One potential method to improve CPR is to develop a “team strategy” with clear roles and is translated into “team practice” of HP-CPR. View the videos from the Resuscitation Academy, where a team approach is portrayed. Whether you call it Choreographed CPR, HP-CPR, Crisis Resource Management in CPR or use of an Incident Command strategy at the scene of a cardiac arrest, the essential goal is improved teamwork, and teamwork requires PRACTICE.

Initiating team practice does not have to be elaborate or complicated. Informal and formal practice sessions are both reasonable and recommended strategies to improve future performance.
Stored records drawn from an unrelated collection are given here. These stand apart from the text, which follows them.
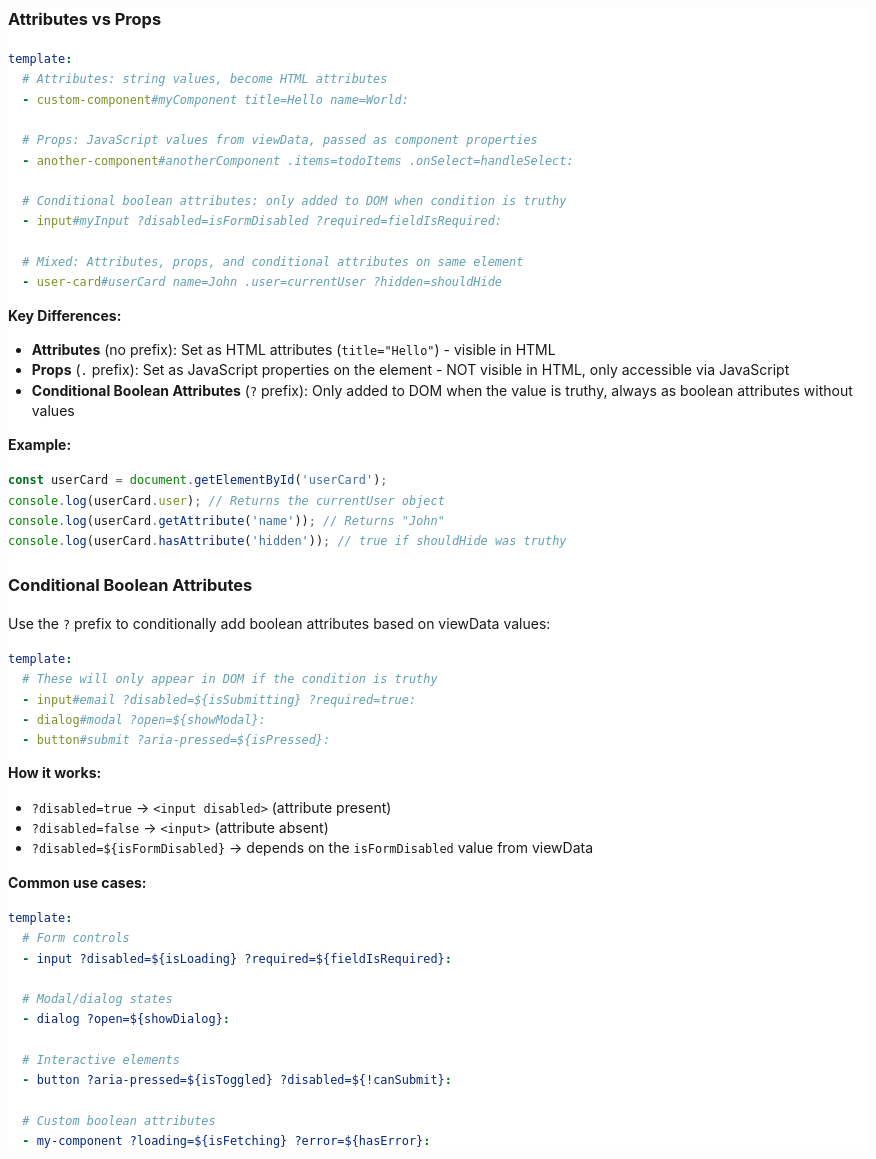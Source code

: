 ### Attributes vs Props
```yaml
template:
  # Attributes: string values, become HTML attributes
  - custom-component#myComponent title=Hello name=World:
  
  # Props: JavaScript values from viewData, passed as component properties
  - another-component#anotherComponent .items=todoItems .onSelect=handleSelect:
  
  # Conditional boolean attributes: only added to DOM when condition is truthy
  - input#myInput ?disabled=isFormDisabled ?required=fieldIsRequired:
  
  # Mixed: Attributes, props, and conditional attributes on same element
  - user-card#userCard name=John .user=currentUser ?hidden=shouldHide
```

**Key Differences:**
- **Attributes** (no prefix): Set as HTML attributes (`title="Hello"`) - visible in HTML
- **Props** (`.` prefix): Set as JavaScript properties on the element - NOT visible in HTML, only accessible via JavaScript  
- **Conditional Boolean Attributes** (`?` prefix): Only added to DOM when the value is truthy, always as boolean attributes without values

**Example:**
```js
const userCard = document.getElementById('userCard');
console.log(userCard.user); // Returns the currentUser object
console.log(userCard.getAttribute('name')); // Returns "John"
console.log(userCard.hasAttribute('hidden')); // true if shouldHide was truthy
```

### Conditional Boolean Attributes

Use the `?` prefix to conditionally add boolean attributes based on viewData values:

```yaml
template:
  # These will only appear in DOM if the condition is truthy
  - input#email ?disabled=${isSubmitting} ?required=true:
  - dialog#modal ?open=${showModal}:
  - button#submit ?aria-pressed=${isPressed}:
```

**How it works:**
- `?disabled=true` → `<input disabled>` (attribute present)  
- `?disabled=false` → `<input>` (attribute absent)
- `?disabled=${isFormDisabled}` → depends on the `isFormDisabled` value from viewData

**Common use cases:**
```yaml
template:
  # Form controls
  - input ?disabled=${isLoading} ?required=${fieldIsRequired}:
  
  # Modal/dialog states  
  - dialog ?open=${showDialog}:
  
  # Interactive elements
  - button ?aria-pressed=${isToggled} ?disabled=${!canSubmit}:
  
  # Custom boolean attributes
  - my-component ?loading=${isFetching} ?error=${hasError}:
```
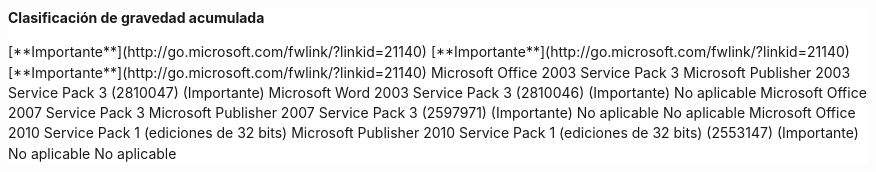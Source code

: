 **Clasificación de gravedad acumulada**
</td>
<td style="border:1px solid black;">
[**Importante**](http://go.microsoft.com/fwlink/?linkid=21140)
</td>
<td style="border:1px solid black;">
[**Importante**](http://go.microsoft.com/fwlink/?linkid=21140)
</td>
<td style="border:1px solid black;">
[**Importante**](http://go.microsoft.com/fwlink/?linkid=21140)
</td>
</tr>
<tr>
<td style="border:1px solid black;">
Microsoft Office 2003 Service Pack 3
</td>
<td style="border:1px solid black;">
Microsoft Publisher 2003 Service Pack 3  
(2810047)  
(Importante)
</td>
<td style="border:1px solid black;">
Microsoft Word 2003 Service Pack 3  
(2810046)  
(Importante)
</td>
<td style="border:1px solid black;">
No aplicable
</td>
</tr>
<tr class="alternateRow">
<td style="border:1px solid black;">
Microsoft Office 2007 Service Pack 3
</td>
<td style="border:1px solid black;">
Microsoft Publisher 2007 Service Pack 3  
(2597971)  
(Importante)
</td>
<td style="border:1px solid black;">
No aplicable
</td>
<td style="border:1px solid black;">
No aplicable
</td>
</tr>
<tr>
<td style="border:1px solid black;">
Microsoft Office 2010 Service Pack 1 (ediciones de 32 bits)
</td>
<td style="border:1px solid black;">
Microsoft Publisher 2010 Service Pack 1 (ediciones de 32 bits)  
(2553147)  
(Importante)
</td>
<td style="border:1px solid black;">
No aplicable
</td>
<td style="border:1px solid black;">
No aplicable
</td>
</tr>
<tr class="alternateRow">
<td style="border:1px solid black;">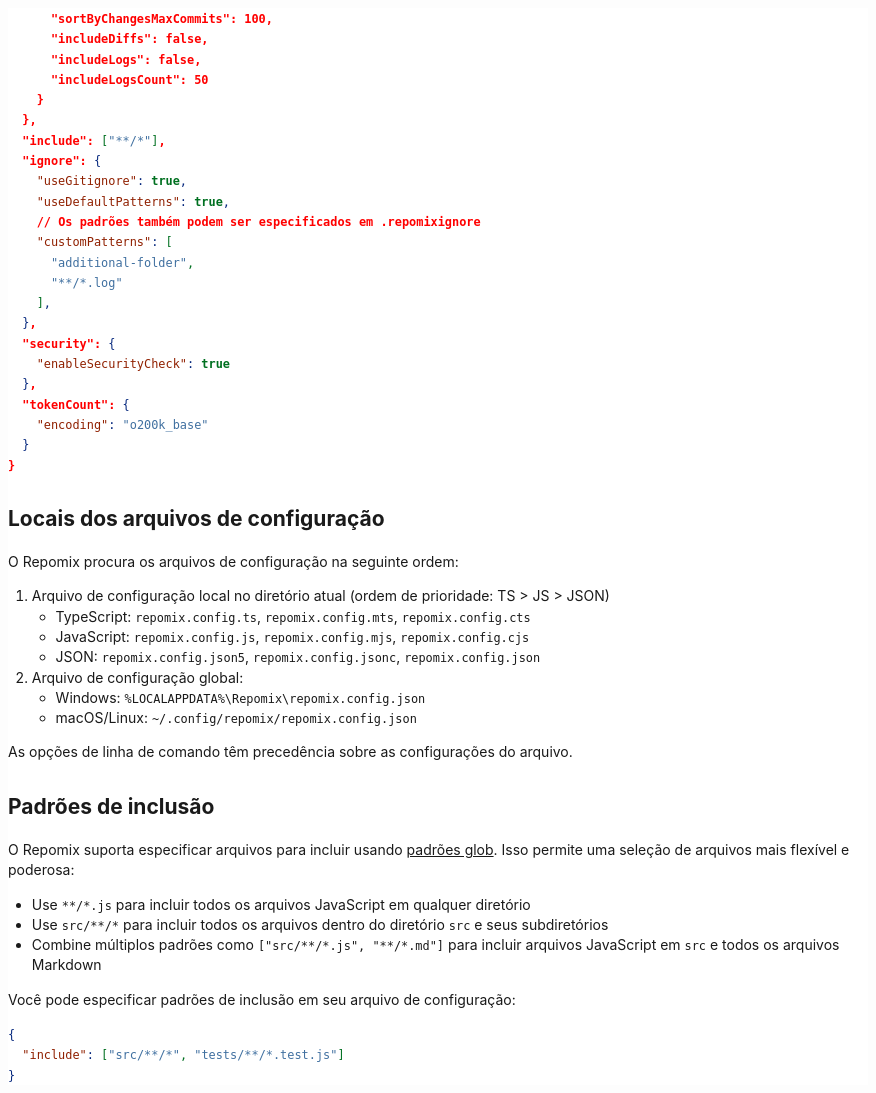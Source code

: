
```json
      "sortByChangesMaxCommits": 100,
      "includeDiffs": false,
      "includeLogs": false,
      "includeLogsCount": 50
    }
  },
  "include": ["**/*"],
  "ignore": {
    "useGitignore": true,
    "useDefaultPatterns": true,
    // Os padrões também podem ser especificados em .repomixignore
    "customPatterns": [
      "additional-folder",
      "**/*.log"
    ],
  },
  "security": {
    "enableSecurityCheck": true
  },
  "tokenCount": {
    "encoding": "o200k_base"
  }
}
```

## Locais dos arquivos de configuração

O Repomix procura os arquivos de configuração na seguinte ordem:
1. Arquivo de configuração local no diretório atual (ordem de prioridade: TS > JS > JSON)
   - TypeScript: `repomix.config.ts`, `repomix.config.mts`, `repomix.config.cts`
   - JavaScript: `repomix.config.js`, `repomix.config.mjs`, `repomix.config.cjs`
   - JSON: `repomix.config.json5`, `repomix.config.jsonc`, `repomix.config.json`
2. Arquivo de configuração global:
   - Windows: `%LOCALAPPDATA%\Repomix\repomix.config.json`
   - macOS/Linux: `~/.config/repomix/repomix.config.json`

As opções de linha de comando têm precedência sobre as configurações do arquivo.

## Padrões de inclusão

O Repomix suporta especificar arquivos para incluir usando [padrões glob](https://github.com/mrmlnc/fast-glob?tab=readme-ov-file#pattern-syntax). Isso permite uma seleção de arquivos mais flexível e poderosa:

- Use `**/*.js` para incluir todos os arquivos JavaScript em qualquer diretório
- Use `src/**/*` para incluir todos os arquivos dentro do diretório `src` e seus subdiretórios
- Combine múltiplos padrões como `["src/**/*.js", "**/*.md"]` para incluir arquivos JavaScript em `src` e todos os arquivos Markdown

Você pode especificar padrões de inclusão em seu arquivo de configuração:

```json
{
  "include": ["src/**/*", "tests/**/*.test.js"]
}
```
Use of observers with equipped with stopwatches, checklists, video recorders, and/or instrumented manikins along with practiced and non-punitive debriefing skills will improve results.

Use a “let’s just do it” approach. Don’t wait for an overly-detailed plan to begin the process of quality improvement. Read the Guidelines for CPR and ECC and understand the science Make resuscitation quality a priority (culture of excellence) Use courses like the AHA BLS HCP course to establish baselines Begin practicing HP CPR Collect CPR performance data through observation or instrumentation.

Ongoing and routine debriefing regarding CPR performance 

All personnel involved in practice should have an opportunity to contribute to the QI process. Exercise facilitators should use a structured and consistent approach to debriefing of rescuers. The practice of clinical event debriefing can also be very valuable in the QI process and development of HP CPR.

Improving OOHCA outcomes is challenging to say the least. Individual clinical excellence is just one factor in a life-saving formula…but at the same time an integral and core component in a process that involves the implementation of strategies to optimize recognition, response, care and outcomes for cardiac arrest patients. The incremental value of ongoing system quality improvement (public health surveillance), early recognition and emergency number activation, pre-arrival instructions, bystander initiated CPR, really fast “shock strategies”, HP- CPR, and regional systems of care (incorporating therapeutic hypothermia and other evidence based recommendations) is essential.

Performing high quality CPR, with minimal delays and interruptions is a core strategy to improving outcomes. Quality improvement strategies should aim to encourage, enable, and direct the ongoing practice and pursuit of high performance CPR. High Performance CPR is not, and should not be complicated. In fact, we believe it is relatively easy to implement. It does however require action in order to get the process going, commence practice, and begin the process of developing a culture of excellence.